Five forces ${\overrightarrow{F}}_1$, ${\overrightarrow{F}}_2$, ${\overrightarrow{F}}_3$, ${\overrightarrow{F}}_4$ and ${\overrightarrow{F}}_5$ are acting on a particle of mass $2.0kg$ so that it is moving with $4m/s^2$ in east direction.

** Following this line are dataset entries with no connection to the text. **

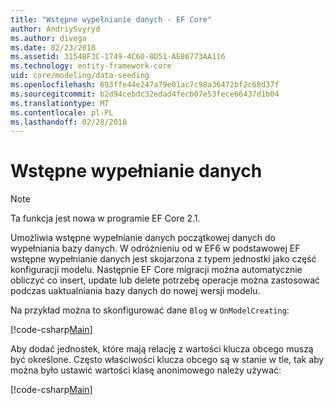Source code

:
 ```yaml
---
title: "Wstępne wypełnianie danych - EF Core"
author: AndriySvyryd
ms.author: divega
ms.date: 02/23/2018
ms.assetid: 3154BF3C-1749-4C60-8D51-AE86773AA116
ms.technology: entity-framework-core
uid: core/modeling/data-seeding
ms.openlocfilehash: 693ffe44e247a79e01ac7c98a36472bf2c68d37f
ms.sourcegitcommit: b2d94cebdc32edad4fecb07e53fece66437d1b04
ms.translationtype: MT
ms.contentlocale: pl-PL
ms.lasthandoff: 02/28/2018
---
```

# <a name="data-seeding"></a>Wstępne wypełnianie danych

> [!NOTE]  
> Ta funkcja jest nowa w programie EF Core 2.1.

Umożliwia wstępne wypełnianie danych początkowej danych do wypełniania bazy danych. W odróżnieniu od w EF6 w podstawowej EF wstępne wypełnianie danych jest skojarzona z typem jednostki jako część konfiguracji modelu. Następnie EF Core migracji można automatycznie obliczyć co insert, update lub delete potrzebę operacje można zastosować podczas uaktualniania bazy danych do nowej wersji modelu.

Na przykład można to skonfigurować dane `Blog` w `OnModelCreating`:

[!code-csharp[Main](../../../samples/core/DataSeeding/DataSeedingContext.cs?name=BlogSeed)]

Aby dodać jednostek, które mają relację z wartości klucza obcego muszą być określone. Często właściwości klucza obcego są w stanie w tle, tak aby można było ustawić wartości klasę anonimowego należy używać:

[!code-csharp[Main](../../../samples/core/DataSeeding/DataSeedingContext.cs?name=PostSeed)]
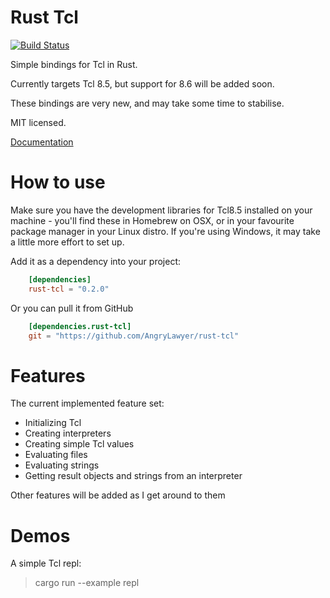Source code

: # Rust Tcl
[![Build Status](https://travis-ci.org/AngryLawyer/rust-tcl.svg?branch=master)](https://travis-ci.org/AngryLawyer/rust-tcl)

Simple bindings for Tcl in Rust.

Currently targets Tcl 8.5, but support for 8.6 will be added soon.

These bindings are very new, and may take some time to stabilise.

MIT licensed.

[Documentation](http://angrylawyer.github.io/rust-tcl/tcl/)

# How to use

Make sure you have the development libraries for Tcl8.5 installed on your machine - you'll find these in Homebrew on OSX, or in your favourite package manager in your Linux distro. If you're using Windows, it may take a little more effort to set up.

Add it as a dependency into your project:

```toml
    [dependencies]
    rust-tcl = "0.2.0"
```

Or you can pull it from GitHub

```toml
    [dependencies.rust-tcl]
    git = "https://github.com/AngryLawyer/rust-tcl"
```

# Features

The current implemented feature set:

* Initializing Tcl
* Creating interpreters
* Creating simple Tcl values
* Evaluating files
* Evaluating strings
* Getting result objects and strings from an interpreter

Other features will be added as I get around to them

# Demos

A simple Tcl repl:

> cargo run --example repl
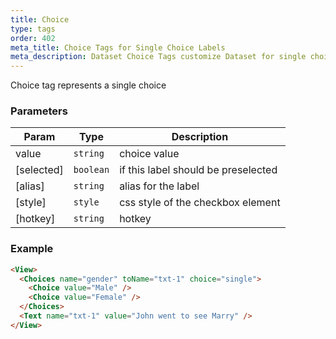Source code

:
 ```yaml
---
title: Choice
type: tags
order: 402
meta_title: Choice Tags for Single Choice Labels
meta_description: Dataset Choice Tags customize Dataset for single choice labels for machine learning and data science projects.
---
```


Choice tag represents a single choice

### Parameters

| Param | Type | Description |
| --- | --- | --- |
| value | <code>string</code> | choice value |
| [selected] | <code>boolean</code> | if this label should be preselected |
| [alias] | <code>string</code> | alias for the label |
| [style] | <code>style</code> | css style of the checkbox element |
| [hotkey] | <code>string</code> | hotkey |

### Example
```html
<View>
  <Choices name="gender" toName="txt-1" choice="single">
    <Choice value="Male" />
    <Choice value="Female" />
  </Choices>
  <Text name="txt-1" value="John went to see Marry" />
</View>
```
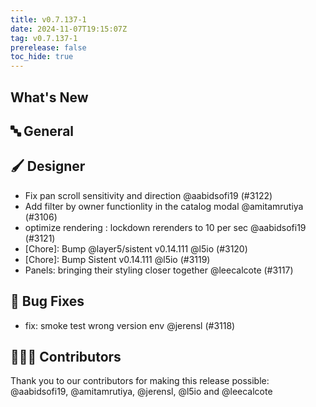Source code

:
 ```yaml
---
title: v0.7.137-1
date: 2024-11-07T19:15:07Z
tag: v0.7.137-1
prerelease: false
toc_hide: true
---
```


## What's New
## 🔤 General
## 🖌️ Designer

- Fix pan scroll sensitivity and direction @aabidsofi19 (#3122)
- Add filter by owner functionlity in the catalog modal @amitamrutiya (#3106)
- optimize rendering : lockdown rerenders to 10 per sec @aabidsofi19 (#3121)
- [Chore]: Bump @layer5/sistent v0.14.111 @l5io (#3120)
- [Chore]: Bump Sistent v0.14.111 @l5io (#3119)
- Panels: bringing their styling closer together @leecalcote (#3117)

## 🐛 Bug Fixes

- fix: smoke test wrong version env @jerensl (#3118)

## 👨🏽‍💻 Contributors

Thank you to our contributors for making this release possible:
@aabidsofi19, @amitamrutiya, @jerensl, @l5io and @leecalcote
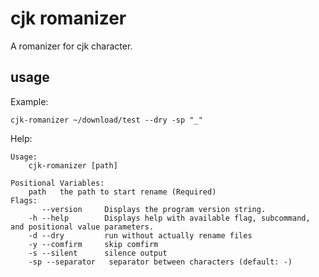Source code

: # cjk romanizer

A romanizer for cjk character.

## usage

Example:
```shell
cjk-romanizer ~/download/test --dry -sp "_"
```

Help:
```shell
Usage:
	cjk-romanizer [path]

Positional Variables:
	path   the path to start rename (Required)
Flags:
	   --version     Displays the program version string.
	-h --help        Displays help with available flag, subcommand, 	and positional value parameters.
	-d --dry         run without actually rename files
	-y --comfirm     skip comfirm
	-s --silent      silence output
	-sp --separator   separator between characters (default: -)
```
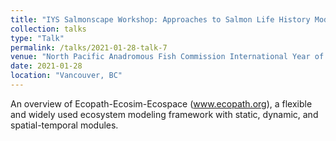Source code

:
 ```yaml
---
title: "IYS Salmonscape Workshop: Approaches to Salmon Life History Modeling - an Overview of Ecopath-Ecosim-Ecospace"
collection: talks
type: "Talk"
permalink: /talks/2021-01-28-talk-7
venue: "North Pacific Anadromous Fish Commission International Year of the Salmon Workshop Series"
date: 2021-01-28
location: "Vancouver, BC"
---
```


An overview of Ecopath-Ecosim-Ecospace (www.ecopath.org), a flexible and widely used ecosystem modeling framework with static, dynamic, and spatial-temporal modules.
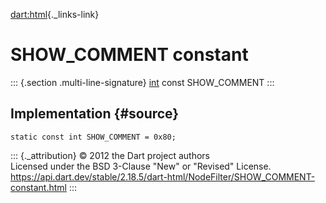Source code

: [dart:html](../../dart-html/dart-html-library){._links-link}

SHOW\_COMMENT constant
======================

::: {.section .multi-line-signature}
[int](../../dart-core/int-class) const SHOW\_COMMENT
:::

Implementation {#source}
--------------

``` {.language-dart data-language="dart"}
static const int SHOW_COMMENT = 0x80;
```

::: {._attribution}
© 2012 the Dart project authors\
Licensed under the BSD 3-Clause \"New\" or \"Revised\" License.\
<https://api.dart.dev/stable/2.18.5/dart-html/NodeFilter/SHOW_COMMENT-constant.html>
:::
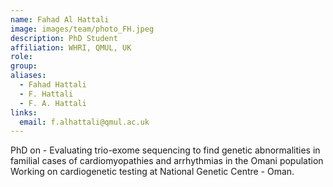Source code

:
 ```yaml
---
name: Fahad Al Hattali
image: images/team/photo_FH.jpeg
description: PhD Student
affiliation: WHRI, QMUL, UK
role:
group:
aliases:
  - Fahad Hattali
  - F. Hattali
  - F. A. Hattali
links:
  email: f.alhattali@qmul.ac.uk
---
```


PhD on - Evaluating trio-exome sequencing to find genetic abnormalities in familial cases of cardiomyopathies and arrhythmias in the Omani population Working on cardiogenetic testing at National Genetic Centre - Oman.

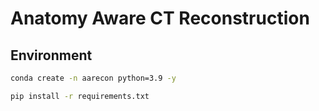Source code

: # Anatomy Aware CT Reconstruction

## Environment
```bash
conda create -n aarecon python=3.9 -y
```
```bash
pip install -r requirements.txt
```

If $\overrightarrow{F_1}$ force is removed, then the acceleration becomes $7m/s^2$ in north, then the acceleration of the block if only $\overrightarrow{F_1}$ is acting will be:

• A. $16m/s^2$
• B. $\sqrt{33}m/s^2$
• C. $\sqrt{65}m/s^2$
• D. $\sqrt{260}m/s^2$

Answer 1

The correct option is C $\sqrt{65}m/s^2$

Given, mass of the particle, $m=2kg$
And acceleration under forces $\overrightarrow{F_1},\overrightarrow{F_2},\overrightarrow{F_3},\overrightarrow{F_4}$ and $\overrightarrow{F_5}$ is,
$\overrightarrow{a}=4\hat{i}$

Now we know,
$\overrightarrow{F}=m\overrightarrow{a}$
$\Rightarrow \overrightarrow{F_1}+\overrightarrow{F_2}+\overrightarrow{F_3}+\overrightarrow{F_4}+\overrightarrow{F_5}=2\left(4\hat{i}\right)\cdot \cdot \cdot \left(i\right)$

If force $\overrightarrow{F_1}$ is removed, then acceleration, $\overrightarrow{a}=7\hat{j}$
$\Rightarrow \overrightarrow{F_2}+\overrightarrow{F_3}+\overrightarrow{F_4}+\overrightarrow{F_5}=2\left(7\hat{j}\right)\cdot \cdot \left(ii\right)$

From (i) and (ii),
$\overrightarrow{F_1}=8\hat{i}-14\hat{j}$

So, acceleration due to force $\overrightarrow{F_1}$,
$\overrightarrow{a_1}=\frac{\overrightarrow{F_1}}{m}=4\hat{i}-7\hat{j}$

$\Rightarrow a_1=\sqrt{16+49}$

$a_1=\sqrt{65}m/s^2$

Final answer: (b)